Ignoring the pictures, repeat every entry below exactly as it appears.

(Saved entries)
╭──

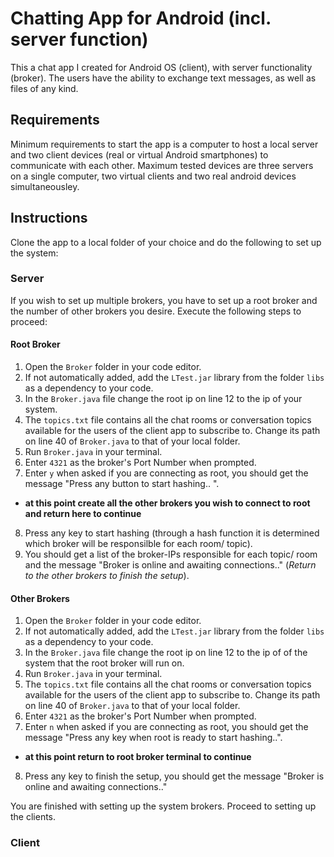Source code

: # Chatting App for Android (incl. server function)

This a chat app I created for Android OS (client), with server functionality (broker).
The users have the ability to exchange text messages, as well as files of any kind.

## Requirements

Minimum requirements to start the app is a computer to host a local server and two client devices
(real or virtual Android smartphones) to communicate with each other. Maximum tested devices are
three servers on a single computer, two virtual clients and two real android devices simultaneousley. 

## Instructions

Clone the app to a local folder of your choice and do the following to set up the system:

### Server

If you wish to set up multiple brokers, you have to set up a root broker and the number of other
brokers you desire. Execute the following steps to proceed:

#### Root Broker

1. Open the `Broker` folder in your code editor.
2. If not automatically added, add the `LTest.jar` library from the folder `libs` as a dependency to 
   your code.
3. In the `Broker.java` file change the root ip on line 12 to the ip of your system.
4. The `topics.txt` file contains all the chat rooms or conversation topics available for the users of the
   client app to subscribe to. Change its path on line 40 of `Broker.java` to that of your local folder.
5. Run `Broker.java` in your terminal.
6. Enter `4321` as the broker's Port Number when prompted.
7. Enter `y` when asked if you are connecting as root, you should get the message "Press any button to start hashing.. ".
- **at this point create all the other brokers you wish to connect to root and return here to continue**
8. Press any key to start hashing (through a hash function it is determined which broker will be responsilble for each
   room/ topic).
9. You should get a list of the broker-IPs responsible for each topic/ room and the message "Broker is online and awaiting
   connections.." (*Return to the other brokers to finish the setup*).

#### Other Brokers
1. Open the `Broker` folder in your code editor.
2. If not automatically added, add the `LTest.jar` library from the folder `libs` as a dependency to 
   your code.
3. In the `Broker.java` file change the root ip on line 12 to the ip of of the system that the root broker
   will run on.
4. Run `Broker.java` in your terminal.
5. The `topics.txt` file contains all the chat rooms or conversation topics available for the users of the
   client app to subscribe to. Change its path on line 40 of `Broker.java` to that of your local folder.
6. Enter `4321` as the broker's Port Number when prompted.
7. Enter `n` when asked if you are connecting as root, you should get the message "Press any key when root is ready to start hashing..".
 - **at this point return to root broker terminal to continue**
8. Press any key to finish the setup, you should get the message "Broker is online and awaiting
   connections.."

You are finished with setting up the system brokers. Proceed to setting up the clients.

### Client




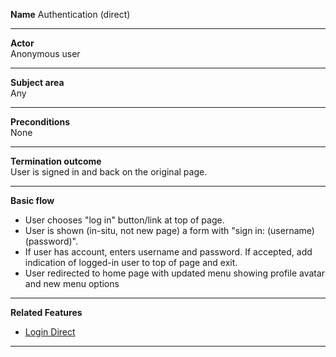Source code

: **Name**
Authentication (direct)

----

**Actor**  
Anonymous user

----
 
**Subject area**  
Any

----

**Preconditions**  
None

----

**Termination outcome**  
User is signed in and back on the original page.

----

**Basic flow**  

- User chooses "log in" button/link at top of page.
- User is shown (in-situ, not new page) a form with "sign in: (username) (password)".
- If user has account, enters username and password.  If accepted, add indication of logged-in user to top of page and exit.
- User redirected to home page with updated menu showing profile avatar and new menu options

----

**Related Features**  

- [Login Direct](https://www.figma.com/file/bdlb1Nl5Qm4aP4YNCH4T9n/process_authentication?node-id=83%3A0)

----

╰──

Your solution:
Source code

: # Chatting App for Android (incl. server function)

This a chat app I created for Android OS (client), with server functionality (broker).
The users have the ability to exchange text messages, as well as files of any kind.

## Requirements

Minimum requirements to start the app is a computer to host a local server and two client devices
(real or virtual Android smartphones) to communicate with each other. Maximum tested devices are
three servers on a single computer, two virtual clients and two real android devices simultaneousley. 

## Instructions

Clone the app to a local folder of your choice and do the following to set up the system:

### Server

If you wish to set up multiple brokers, you have to set up a root broker and the number of other
brokers you desire. Execute the following steps to proceed:

#### Root Broker

1. Open the `Broker` folder in your code editor.
2. If not automatically added, add the `LTest.jar` library from the folder `libs` as a dependency to 
   your code.
3. In the `Broker.java` file change the root ip on line 12 to the ip of your system.
4. The `topics.txt` file contains all the chat rooms or conversation topics available for the users of the
   client app to subscribe to. Change its path on line 40 of `Broker.java` to that of your local folder.
5. Run `Broker.java` in your terminal.
6. Enter `4321` as the broker's Port Number when prompted.
7. Enter `y` when asked if you are connecting as root, you should get the message "Press any button to start hashing.. ".
- **at this point create all the other brokers you wish to connect to root and return here to continue**
8. Press any key to start hashing (through a hash function it is determined which broker will be responsilble for each
   room/ topic).
9. You should get a list of the broker-IPs responsible for each topic/ room and the message "Broker is online and awaiting
   connections.." (*Return to the other brokers to finish the setup*).

#### Other Brokers
1. Open the `Broker` folder in your code editor.
2. If not automatically added, add the `LTest.jar` library from the folder `libs` as a dependency to 
   your code.
3. In the `Broker.java` file change the root ip on line 12 to the ip of of the system that the root broker
   will run on.
4. Run `Broker.java` in your terminal.
5. The `topics.txt` file contains all the chat rooms or conversation topics available for the users of the
   client app to subscribe to. Change its path on line 40 of `Broker.java` to that of your local folder.
6. Enter `4321` as the broker's Port Number when prompted.
7. Enter `n` when asked if you are connecting as root, you should get the message "Press any key when root is ready to start hashing..".
 - **at this point return to root broker terminal to continue**
8. Press any key to finish the setup, you should get the message "Broker is online and awaiting
   connections.."

You are finished with setting up the system brokers. Proceed to setting up the clients.

### Client




Source code

: **Name**
Authentication (direct)

----

**Actor**  
Anonymous user

----
 
**Subject area**  
Any

----

**Preconditions**  
None

----

**Termination outcome**  
User is signed in and back on the original page.

----

**Basic flow**  

- User chooses "log in" button/link at top of page.
- User is shown (in-situ, not new page) a form with "sign in: (username) (password)".
- If user has account, enters username and password.  If accepted, add indication of logged-in user to top of page and exit.
- User redirected to home page with updated menu showing profile avatar and new menu options

----

**Related Features**  

- [Login Direct](https://www.figma.com/file/bdlb1Nl5Qm4aP4YNCH4T9n/process_authentication?node-id=83%3A0)

----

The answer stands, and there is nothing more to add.